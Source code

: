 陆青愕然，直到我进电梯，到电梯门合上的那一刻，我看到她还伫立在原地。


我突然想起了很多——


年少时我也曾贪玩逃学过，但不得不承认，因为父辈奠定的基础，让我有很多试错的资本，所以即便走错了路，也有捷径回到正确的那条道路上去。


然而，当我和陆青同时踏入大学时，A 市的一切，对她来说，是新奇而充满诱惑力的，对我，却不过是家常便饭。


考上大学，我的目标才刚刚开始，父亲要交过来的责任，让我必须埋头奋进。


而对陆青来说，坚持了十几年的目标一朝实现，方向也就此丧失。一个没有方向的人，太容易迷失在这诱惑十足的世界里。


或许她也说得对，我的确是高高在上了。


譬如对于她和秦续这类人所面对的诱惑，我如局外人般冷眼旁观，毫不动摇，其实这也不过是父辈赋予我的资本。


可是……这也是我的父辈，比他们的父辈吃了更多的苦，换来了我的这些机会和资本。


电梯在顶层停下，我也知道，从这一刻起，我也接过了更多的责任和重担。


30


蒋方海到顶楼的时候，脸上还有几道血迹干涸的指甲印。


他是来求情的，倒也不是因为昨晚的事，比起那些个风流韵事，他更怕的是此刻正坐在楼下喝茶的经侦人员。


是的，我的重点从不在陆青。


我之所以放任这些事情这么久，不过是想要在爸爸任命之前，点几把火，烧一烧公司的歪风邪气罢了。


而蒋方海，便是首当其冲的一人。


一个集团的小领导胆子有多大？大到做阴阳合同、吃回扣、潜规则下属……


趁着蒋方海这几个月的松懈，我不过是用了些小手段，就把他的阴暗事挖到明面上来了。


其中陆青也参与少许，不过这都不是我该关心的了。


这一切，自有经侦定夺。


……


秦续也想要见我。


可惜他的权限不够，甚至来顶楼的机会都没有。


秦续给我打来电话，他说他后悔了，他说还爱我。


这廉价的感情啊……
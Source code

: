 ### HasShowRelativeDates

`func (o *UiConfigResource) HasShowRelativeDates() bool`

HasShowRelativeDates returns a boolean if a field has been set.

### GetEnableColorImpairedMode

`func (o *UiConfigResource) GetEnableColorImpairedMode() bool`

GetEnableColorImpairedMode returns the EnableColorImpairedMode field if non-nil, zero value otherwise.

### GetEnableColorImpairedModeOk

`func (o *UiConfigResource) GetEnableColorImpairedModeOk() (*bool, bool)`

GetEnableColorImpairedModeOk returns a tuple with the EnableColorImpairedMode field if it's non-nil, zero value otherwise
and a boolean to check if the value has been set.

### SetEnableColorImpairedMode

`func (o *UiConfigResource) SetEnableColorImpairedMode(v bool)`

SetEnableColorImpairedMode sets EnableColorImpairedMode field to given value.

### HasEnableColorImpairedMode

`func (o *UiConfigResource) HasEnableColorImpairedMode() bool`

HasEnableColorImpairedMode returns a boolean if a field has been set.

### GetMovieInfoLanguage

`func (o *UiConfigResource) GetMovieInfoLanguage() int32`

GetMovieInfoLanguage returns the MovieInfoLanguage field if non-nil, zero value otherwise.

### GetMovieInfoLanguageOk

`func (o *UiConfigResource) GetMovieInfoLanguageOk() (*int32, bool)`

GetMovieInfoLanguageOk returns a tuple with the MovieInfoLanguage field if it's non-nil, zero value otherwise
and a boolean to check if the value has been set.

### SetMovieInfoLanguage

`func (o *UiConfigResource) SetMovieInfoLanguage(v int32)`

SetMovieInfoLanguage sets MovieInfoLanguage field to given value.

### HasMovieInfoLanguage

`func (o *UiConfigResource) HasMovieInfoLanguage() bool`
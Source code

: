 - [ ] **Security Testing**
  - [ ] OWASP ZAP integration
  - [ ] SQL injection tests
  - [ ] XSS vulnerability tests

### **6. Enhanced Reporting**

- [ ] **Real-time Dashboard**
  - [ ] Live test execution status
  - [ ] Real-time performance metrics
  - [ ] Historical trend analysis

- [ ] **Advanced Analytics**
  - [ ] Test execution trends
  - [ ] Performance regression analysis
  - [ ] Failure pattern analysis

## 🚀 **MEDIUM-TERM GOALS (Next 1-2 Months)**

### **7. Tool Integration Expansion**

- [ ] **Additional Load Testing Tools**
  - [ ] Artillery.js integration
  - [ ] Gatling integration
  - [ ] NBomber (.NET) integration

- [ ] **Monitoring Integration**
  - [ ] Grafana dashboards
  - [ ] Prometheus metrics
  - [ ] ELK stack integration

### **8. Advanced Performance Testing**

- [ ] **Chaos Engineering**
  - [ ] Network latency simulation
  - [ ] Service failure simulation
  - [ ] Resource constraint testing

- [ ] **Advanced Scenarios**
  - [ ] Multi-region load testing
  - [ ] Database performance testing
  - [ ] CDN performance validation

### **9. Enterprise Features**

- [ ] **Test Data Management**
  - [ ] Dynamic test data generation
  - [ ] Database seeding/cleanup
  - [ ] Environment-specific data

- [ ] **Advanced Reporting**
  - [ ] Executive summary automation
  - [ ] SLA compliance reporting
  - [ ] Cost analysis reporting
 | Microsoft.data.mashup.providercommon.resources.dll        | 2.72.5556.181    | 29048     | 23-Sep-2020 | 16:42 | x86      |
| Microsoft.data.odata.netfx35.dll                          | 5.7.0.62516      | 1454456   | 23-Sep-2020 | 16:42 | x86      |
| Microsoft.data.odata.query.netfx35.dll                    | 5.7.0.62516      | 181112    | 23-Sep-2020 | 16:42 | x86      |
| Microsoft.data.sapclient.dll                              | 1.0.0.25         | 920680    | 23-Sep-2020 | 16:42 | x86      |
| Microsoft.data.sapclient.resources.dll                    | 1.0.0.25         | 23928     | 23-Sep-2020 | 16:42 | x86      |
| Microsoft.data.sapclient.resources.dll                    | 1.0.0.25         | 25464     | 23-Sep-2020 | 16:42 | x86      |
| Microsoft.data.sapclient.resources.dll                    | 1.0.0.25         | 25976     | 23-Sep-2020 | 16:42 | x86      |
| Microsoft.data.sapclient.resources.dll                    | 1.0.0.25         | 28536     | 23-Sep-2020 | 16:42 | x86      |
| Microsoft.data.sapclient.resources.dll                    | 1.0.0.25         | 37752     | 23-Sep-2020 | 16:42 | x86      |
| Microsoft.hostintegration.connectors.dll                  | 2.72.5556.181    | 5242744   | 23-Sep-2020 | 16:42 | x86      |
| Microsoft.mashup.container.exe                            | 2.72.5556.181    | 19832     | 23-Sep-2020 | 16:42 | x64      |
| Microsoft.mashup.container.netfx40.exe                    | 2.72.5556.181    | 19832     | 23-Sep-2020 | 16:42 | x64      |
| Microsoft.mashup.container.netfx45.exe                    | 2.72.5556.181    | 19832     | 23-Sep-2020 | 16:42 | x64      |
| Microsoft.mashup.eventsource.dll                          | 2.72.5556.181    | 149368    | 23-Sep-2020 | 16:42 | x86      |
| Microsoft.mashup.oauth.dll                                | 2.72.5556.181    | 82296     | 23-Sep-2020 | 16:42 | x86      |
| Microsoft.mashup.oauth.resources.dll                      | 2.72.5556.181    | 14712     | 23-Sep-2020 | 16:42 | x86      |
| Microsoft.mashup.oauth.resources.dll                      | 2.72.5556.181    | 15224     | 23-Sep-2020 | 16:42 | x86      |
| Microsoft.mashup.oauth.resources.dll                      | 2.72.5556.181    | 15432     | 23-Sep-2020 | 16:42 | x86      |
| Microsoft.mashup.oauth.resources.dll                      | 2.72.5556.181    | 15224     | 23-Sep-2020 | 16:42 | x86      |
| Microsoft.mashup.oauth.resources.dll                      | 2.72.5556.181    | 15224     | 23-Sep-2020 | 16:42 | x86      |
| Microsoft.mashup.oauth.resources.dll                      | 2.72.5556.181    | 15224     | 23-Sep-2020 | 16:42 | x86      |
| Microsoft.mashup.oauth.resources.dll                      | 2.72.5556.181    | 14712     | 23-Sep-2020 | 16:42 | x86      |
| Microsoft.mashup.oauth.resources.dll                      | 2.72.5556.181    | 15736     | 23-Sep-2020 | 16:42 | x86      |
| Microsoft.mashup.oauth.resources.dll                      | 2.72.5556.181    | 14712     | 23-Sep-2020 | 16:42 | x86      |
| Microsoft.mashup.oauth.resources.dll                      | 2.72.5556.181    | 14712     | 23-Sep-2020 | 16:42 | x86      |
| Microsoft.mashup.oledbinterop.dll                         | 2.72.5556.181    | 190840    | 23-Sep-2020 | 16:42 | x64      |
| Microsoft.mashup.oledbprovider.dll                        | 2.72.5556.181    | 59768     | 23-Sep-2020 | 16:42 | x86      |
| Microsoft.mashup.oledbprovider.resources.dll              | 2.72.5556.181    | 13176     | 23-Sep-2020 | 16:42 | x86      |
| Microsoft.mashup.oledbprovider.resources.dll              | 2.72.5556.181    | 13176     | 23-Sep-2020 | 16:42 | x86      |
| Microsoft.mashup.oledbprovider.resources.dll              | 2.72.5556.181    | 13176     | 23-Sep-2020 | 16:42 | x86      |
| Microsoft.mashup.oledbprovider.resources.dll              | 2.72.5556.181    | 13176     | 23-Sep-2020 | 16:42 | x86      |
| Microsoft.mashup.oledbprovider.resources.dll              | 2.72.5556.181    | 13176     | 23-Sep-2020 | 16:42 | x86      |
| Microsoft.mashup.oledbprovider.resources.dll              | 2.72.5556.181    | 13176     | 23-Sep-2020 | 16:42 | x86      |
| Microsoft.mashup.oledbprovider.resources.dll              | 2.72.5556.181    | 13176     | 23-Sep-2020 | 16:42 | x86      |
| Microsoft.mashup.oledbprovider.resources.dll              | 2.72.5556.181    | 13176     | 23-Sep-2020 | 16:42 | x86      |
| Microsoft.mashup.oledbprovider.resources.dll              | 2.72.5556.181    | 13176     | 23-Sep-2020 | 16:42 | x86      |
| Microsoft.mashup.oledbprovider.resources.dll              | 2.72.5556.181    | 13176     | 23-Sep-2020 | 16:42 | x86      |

........

▶ TASK REQUIREMENTS
Show me every line in the data above that includes "field".

▶ ANSWER FOR THE TASK
HasShowRelativeDates returns a boolean if a field has been set.
GetEnableColorImpairedMode returns the EnableColorImpairedMode field if non-nil, zero value otherwise.
GetEnableColorImpairedModeOk returns a tuple with the EnableColorImpairedMode field if it's non-nil, zero value otherwise
SetEnableColorImpairedMode sets EnableColorImpairedMode field to given value.
HasEnableColorImpairedMode returns a boolean if a field has been set.
GetMovieInfoLanguage returns the MovieInfoLanguage field if non-nil, zero value otherwise.
GetMovieInfoLanguageOk returns a tuple with the MovieInfoLanguage field if it's non-nil, zero value otherwise
SetMovieInfoLanguage sets MovieInfoLanguage field to given value.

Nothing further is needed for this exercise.